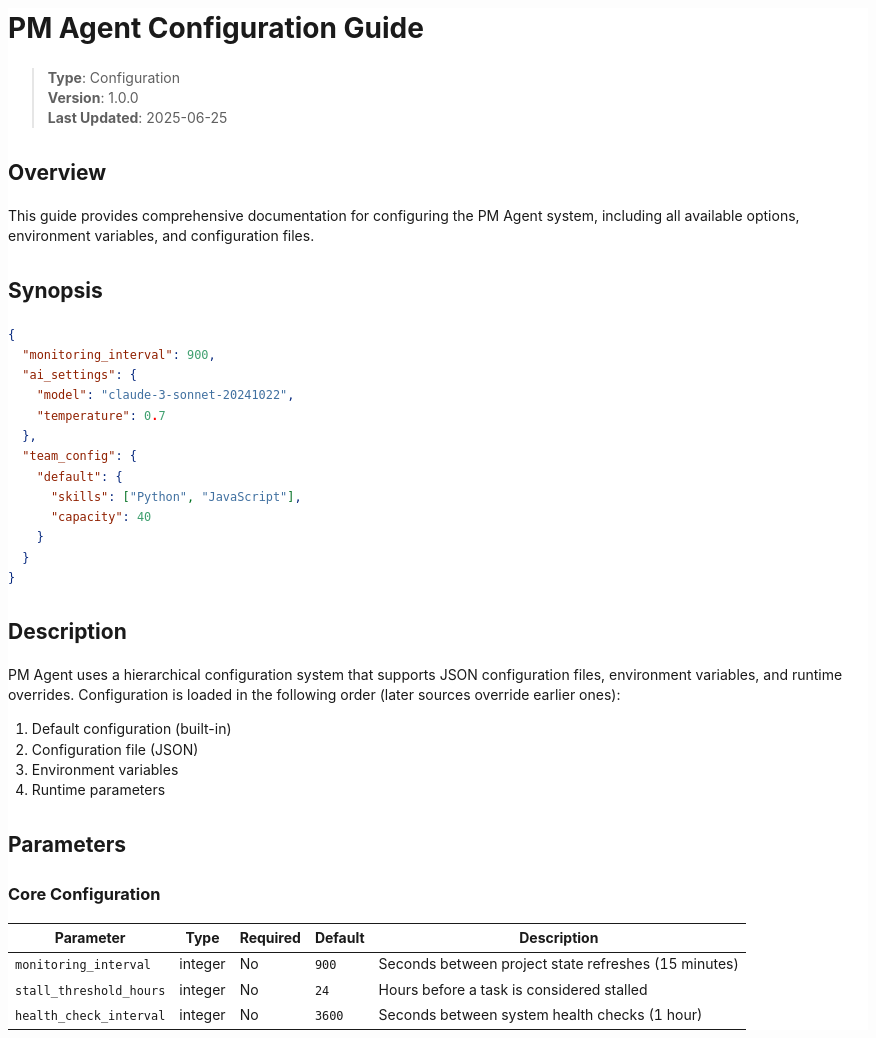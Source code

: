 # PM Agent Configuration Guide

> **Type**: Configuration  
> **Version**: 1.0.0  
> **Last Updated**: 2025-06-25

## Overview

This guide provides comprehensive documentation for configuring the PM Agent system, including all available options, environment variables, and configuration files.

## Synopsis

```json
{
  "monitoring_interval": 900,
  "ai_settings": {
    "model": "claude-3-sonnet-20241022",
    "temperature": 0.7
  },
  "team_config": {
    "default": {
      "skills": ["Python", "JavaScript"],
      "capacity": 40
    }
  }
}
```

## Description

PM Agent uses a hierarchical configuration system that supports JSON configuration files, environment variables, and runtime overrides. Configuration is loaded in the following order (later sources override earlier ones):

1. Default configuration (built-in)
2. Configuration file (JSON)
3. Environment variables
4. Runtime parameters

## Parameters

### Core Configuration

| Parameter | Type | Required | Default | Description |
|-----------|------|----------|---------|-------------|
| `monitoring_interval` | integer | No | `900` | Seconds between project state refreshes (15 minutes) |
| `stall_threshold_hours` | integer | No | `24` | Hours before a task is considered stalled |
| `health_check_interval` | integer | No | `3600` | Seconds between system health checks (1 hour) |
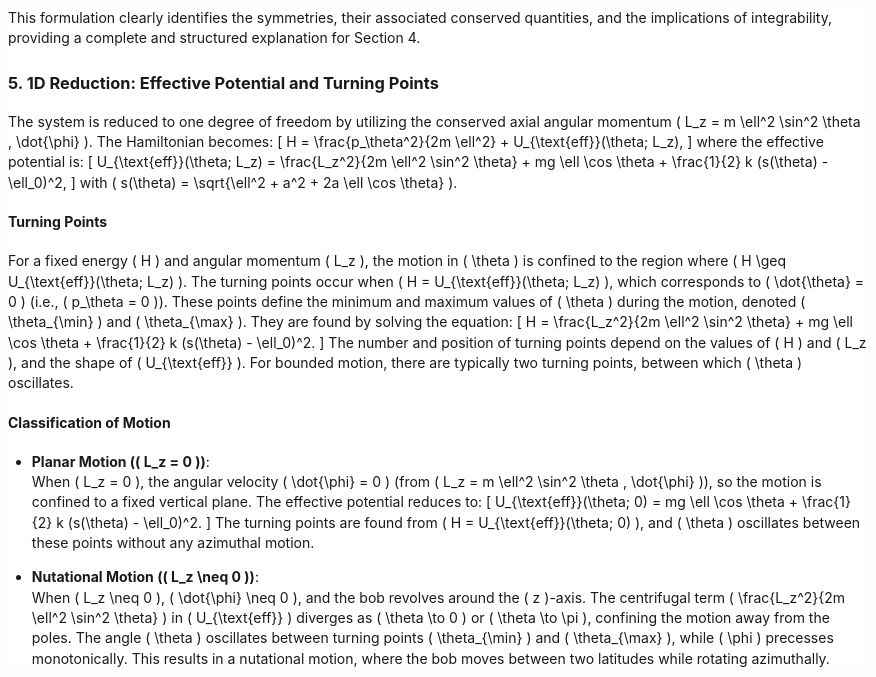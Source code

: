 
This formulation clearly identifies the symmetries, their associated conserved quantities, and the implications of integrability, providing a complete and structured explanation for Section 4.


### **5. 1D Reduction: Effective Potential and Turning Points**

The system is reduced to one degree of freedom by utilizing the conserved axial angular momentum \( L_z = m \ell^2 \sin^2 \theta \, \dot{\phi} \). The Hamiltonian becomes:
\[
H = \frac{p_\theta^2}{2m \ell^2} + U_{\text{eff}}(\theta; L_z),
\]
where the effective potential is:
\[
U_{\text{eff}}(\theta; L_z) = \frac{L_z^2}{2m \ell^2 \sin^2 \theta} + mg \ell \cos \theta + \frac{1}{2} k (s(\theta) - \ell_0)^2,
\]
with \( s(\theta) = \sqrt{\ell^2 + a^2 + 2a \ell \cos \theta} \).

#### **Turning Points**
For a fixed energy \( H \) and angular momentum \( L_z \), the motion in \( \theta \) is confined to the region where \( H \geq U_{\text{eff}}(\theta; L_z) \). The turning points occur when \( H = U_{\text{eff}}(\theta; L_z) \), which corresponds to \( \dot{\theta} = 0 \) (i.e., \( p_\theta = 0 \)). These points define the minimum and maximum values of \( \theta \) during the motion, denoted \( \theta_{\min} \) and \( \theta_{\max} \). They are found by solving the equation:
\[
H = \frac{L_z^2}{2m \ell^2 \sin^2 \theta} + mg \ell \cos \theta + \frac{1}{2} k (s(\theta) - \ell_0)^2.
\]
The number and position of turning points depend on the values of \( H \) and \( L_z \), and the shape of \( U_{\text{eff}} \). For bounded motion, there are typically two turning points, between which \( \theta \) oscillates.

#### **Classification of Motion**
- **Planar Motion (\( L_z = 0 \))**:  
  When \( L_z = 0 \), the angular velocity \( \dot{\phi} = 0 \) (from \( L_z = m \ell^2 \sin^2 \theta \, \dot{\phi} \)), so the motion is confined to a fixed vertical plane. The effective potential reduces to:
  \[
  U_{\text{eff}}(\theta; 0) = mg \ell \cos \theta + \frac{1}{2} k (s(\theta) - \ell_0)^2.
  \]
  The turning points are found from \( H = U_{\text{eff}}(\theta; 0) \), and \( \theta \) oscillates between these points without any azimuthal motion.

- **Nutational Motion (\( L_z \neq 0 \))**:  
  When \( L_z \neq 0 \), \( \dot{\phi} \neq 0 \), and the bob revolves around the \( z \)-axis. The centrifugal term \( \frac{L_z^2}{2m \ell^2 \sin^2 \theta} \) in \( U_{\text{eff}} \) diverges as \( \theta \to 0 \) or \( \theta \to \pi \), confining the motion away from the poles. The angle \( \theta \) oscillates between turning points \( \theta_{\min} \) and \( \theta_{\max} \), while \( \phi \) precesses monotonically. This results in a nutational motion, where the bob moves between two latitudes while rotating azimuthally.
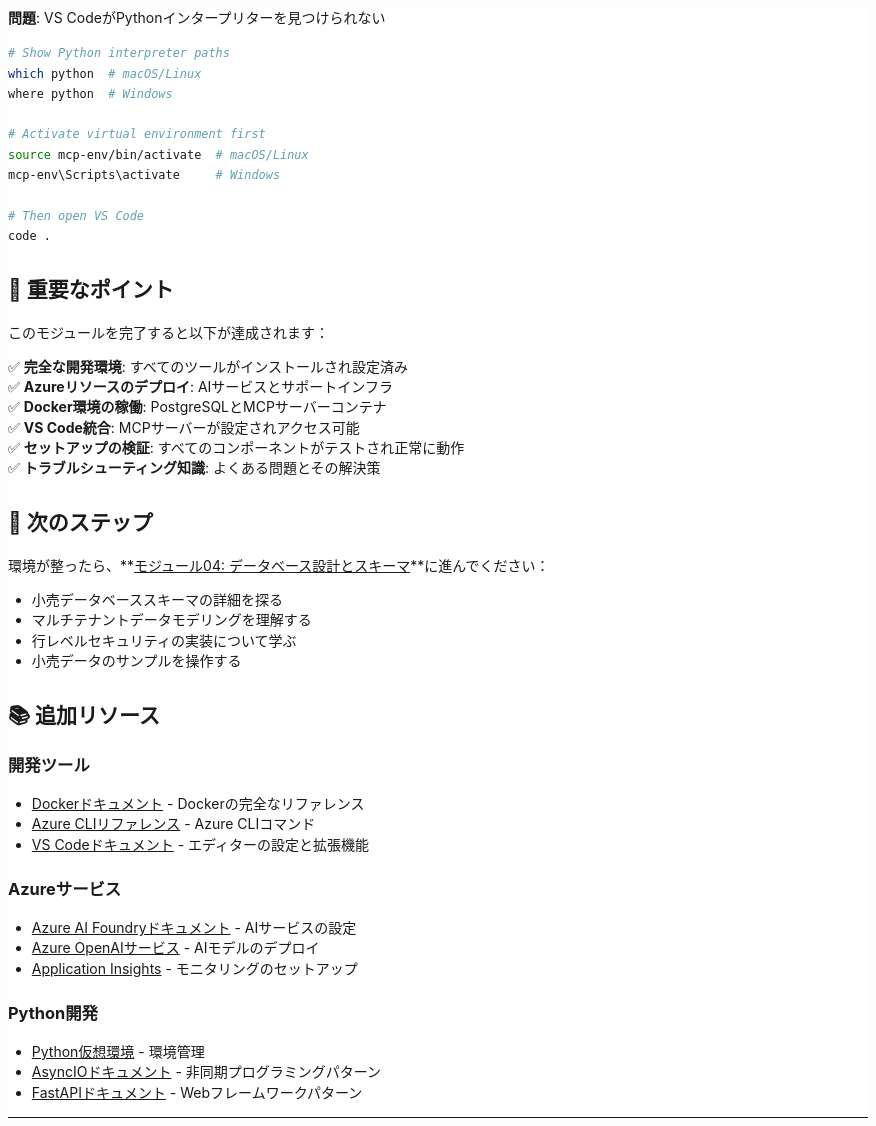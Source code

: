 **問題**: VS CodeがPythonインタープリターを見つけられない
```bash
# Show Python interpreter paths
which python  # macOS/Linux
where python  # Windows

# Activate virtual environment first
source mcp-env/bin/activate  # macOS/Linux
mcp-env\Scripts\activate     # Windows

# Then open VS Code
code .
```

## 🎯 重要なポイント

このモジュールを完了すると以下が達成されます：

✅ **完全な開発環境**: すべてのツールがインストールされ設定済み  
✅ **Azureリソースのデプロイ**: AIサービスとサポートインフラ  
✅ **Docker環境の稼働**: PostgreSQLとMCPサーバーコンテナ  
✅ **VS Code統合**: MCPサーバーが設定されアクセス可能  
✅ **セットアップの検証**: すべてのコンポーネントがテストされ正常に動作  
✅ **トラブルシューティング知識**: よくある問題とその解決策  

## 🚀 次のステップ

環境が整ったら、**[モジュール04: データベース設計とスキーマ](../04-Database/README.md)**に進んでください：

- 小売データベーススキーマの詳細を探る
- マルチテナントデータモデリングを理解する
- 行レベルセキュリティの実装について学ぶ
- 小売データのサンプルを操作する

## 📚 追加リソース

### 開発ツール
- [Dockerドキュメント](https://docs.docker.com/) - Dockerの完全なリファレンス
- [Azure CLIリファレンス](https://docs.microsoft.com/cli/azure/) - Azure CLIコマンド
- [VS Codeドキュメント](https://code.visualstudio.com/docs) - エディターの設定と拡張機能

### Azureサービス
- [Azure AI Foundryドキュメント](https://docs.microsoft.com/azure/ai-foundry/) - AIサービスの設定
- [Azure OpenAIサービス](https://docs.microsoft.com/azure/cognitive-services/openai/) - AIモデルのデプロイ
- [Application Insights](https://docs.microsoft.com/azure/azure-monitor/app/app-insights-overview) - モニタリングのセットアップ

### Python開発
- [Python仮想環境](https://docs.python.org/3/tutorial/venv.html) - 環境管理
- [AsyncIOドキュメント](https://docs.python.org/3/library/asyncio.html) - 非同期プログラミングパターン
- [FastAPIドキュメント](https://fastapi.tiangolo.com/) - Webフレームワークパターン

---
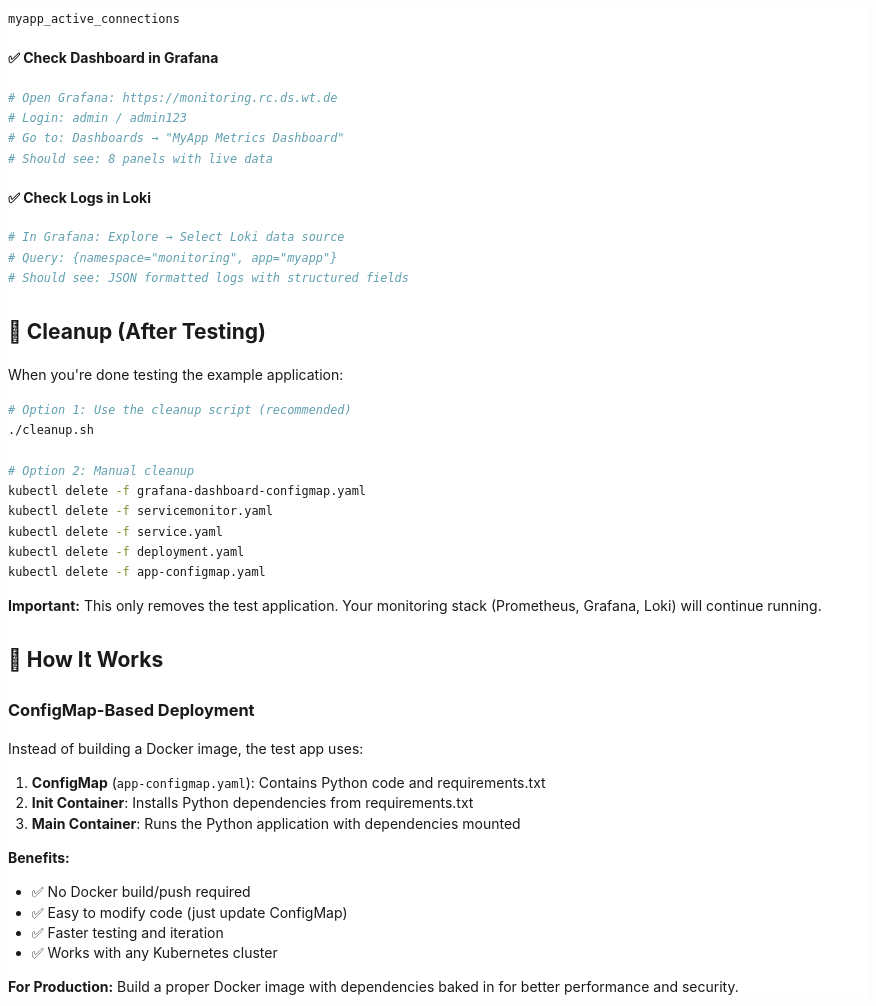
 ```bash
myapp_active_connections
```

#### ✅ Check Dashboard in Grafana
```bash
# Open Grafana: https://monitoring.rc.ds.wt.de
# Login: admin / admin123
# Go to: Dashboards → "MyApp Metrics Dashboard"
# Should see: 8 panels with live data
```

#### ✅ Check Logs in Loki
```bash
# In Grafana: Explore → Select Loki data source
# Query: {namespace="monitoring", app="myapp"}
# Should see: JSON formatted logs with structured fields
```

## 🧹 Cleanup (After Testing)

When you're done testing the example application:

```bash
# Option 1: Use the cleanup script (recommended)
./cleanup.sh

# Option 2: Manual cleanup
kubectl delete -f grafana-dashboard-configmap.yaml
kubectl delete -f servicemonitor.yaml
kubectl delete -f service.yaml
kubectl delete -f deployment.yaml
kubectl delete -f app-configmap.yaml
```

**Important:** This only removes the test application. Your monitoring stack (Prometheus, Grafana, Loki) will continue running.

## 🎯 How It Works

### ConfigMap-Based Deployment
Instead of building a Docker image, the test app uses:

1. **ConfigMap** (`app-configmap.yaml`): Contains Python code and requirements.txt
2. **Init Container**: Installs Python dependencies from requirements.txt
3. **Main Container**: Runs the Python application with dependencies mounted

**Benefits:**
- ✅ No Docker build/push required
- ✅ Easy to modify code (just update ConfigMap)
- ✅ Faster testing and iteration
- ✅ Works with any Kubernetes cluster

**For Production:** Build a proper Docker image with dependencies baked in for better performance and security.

Aim of the task> Filter the records above and copy every line that contains the word "uses".

Written solution>
PM Agent uses a hierarchical configuration system that supports JSON configuration files, environment variables, and runtime overrides. Configuration is loaded in the following order (later sources override earlier ones):
Instead of building a Docker image, the test app uses:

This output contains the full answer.